- Orielton
- Coordinates: 42°43′08″S 147°31′05″E﻿ / ﻿42.7188°S 147.5181°E
- Country: Australia
- State: Tasmania
- Region: Central, Hobart
- LGA: Southern Midlands, Sorell, Clarence;
- Location: 10 km (6.2 mi) NW of Sorell;

Government
- • State electorate: Lyons, Prosser;
- • Federal division: Lyons;

Population
- • Total: 355 (2016 census)
- Postcode: 7172
Localities around Orielton
| Campania | Runnymede | Pawleena, Runnymede |
| Richmond, Campania | Orielton | Pawleena |
| Penna | Penna, Pawleena | Pawleena |

= Orielton, Tasmania =

Orielton is a rural locality in the local government area of Sorell in the Central and Hobart regions of Tasmania, Australia. It is located about 10 km north-west of the town of Sorell. The 2016 census determined a population of 355 for the state suburb of Orielton.

==History==
Orielton was gazetted as a locality in 1960.

==Geography==
Most boundaries of the locality are survey lines.
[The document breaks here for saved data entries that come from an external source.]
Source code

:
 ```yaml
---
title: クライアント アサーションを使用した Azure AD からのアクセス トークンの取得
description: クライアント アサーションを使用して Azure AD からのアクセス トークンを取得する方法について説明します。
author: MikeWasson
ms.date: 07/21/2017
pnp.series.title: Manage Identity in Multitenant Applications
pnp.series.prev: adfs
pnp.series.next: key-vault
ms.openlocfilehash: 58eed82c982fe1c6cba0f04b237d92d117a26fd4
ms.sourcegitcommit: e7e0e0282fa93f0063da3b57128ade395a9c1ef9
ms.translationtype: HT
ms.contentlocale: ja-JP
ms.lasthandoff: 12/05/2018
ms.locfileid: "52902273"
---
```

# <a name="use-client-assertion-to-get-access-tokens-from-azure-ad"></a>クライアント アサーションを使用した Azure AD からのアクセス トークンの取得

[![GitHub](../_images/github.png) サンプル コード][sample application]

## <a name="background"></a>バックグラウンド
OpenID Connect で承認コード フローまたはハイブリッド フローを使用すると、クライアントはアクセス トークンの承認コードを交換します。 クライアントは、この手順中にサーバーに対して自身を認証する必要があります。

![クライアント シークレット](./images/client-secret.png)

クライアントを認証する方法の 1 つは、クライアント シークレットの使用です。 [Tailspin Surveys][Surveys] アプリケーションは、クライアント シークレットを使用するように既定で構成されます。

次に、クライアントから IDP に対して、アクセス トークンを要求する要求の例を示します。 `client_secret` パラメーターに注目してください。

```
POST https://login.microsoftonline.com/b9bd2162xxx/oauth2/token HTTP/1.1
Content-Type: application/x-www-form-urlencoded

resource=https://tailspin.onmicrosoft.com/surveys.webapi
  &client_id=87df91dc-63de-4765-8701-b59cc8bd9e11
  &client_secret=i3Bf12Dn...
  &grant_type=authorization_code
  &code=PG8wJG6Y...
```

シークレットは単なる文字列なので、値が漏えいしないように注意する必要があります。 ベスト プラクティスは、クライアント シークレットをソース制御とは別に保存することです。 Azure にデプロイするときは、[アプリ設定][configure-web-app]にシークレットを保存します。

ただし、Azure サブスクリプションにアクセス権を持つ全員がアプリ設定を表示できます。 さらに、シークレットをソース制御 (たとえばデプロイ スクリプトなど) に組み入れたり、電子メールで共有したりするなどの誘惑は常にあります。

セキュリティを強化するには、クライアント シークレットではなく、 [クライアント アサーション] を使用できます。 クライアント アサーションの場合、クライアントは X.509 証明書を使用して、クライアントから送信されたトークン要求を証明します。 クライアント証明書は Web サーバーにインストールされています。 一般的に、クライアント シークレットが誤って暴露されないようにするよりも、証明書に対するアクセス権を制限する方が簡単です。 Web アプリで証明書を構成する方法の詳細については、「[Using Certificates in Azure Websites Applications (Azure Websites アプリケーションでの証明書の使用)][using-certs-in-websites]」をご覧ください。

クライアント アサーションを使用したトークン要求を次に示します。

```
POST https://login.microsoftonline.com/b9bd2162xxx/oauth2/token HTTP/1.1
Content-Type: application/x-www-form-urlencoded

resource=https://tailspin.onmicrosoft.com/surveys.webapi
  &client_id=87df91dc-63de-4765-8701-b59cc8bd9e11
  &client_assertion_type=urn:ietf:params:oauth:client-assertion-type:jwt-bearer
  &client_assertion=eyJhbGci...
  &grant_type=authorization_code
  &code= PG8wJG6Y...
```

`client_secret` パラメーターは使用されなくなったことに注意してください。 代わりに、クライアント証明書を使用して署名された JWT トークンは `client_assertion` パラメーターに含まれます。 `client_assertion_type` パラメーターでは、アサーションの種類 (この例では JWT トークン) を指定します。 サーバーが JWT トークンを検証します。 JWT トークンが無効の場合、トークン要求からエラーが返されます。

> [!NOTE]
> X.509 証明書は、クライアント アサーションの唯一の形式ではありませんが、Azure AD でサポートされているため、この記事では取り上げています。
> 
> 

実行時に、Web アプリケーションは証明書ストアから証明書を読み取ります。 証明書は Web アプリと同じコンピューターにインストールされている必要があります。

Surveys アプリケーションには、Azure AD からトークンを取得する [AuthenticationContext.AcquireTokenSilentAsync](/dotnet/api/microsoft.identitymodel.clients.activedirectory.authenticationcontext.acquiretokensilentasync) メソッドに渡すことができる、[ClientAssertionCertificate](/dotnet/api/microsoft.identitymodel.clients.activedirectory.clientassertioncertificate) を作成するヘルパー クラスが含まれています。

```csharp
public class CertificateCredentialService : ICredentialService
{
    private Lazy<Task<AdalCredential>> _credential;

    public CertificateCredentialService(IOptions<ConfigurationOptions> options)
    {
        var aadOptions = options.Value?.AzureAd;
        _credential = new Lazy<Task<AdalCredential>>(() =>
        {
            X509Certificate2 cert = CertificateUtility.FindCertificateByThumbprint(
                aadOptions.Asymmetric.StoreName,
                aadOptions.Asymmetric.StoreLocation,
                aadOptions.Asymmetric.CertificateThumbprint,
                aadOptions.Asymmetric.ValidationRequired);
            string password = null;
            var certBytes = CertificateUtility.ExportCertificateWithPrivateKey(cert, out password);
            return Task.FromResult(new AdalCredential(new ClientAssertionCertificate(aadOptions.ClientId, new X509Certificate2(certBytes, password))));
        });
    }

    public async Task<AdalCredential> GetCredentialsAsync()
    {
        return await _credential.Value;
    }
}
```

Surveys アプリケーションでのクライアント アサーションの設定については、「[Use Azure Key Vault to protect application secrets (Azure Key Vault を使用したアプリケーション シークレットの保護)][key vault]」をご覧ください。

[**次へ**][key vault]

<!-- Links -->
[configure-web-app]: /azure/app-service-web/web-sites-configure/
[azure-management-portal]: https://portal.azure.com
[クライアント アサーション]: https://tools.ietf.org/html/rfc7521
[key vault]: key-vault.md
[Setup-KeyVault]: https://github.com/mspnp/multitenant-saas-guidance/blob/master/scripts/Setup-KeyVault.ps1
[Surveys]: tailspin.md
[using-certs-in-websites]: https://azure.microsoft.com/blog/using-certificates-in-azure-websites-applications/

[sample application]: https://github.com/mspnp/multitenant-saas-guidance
The Orielton Rivulet is an intermittent stream that flows through the locality into the Orielton Lagoon near Sorell.

==Road infrastructure==
The Tasman Highway (A3) enters from the south and runs through via the town to the north, where it exits. Route C350 (Fingerpost Road) starts at an intersection with A3 and runs north-west until it exits.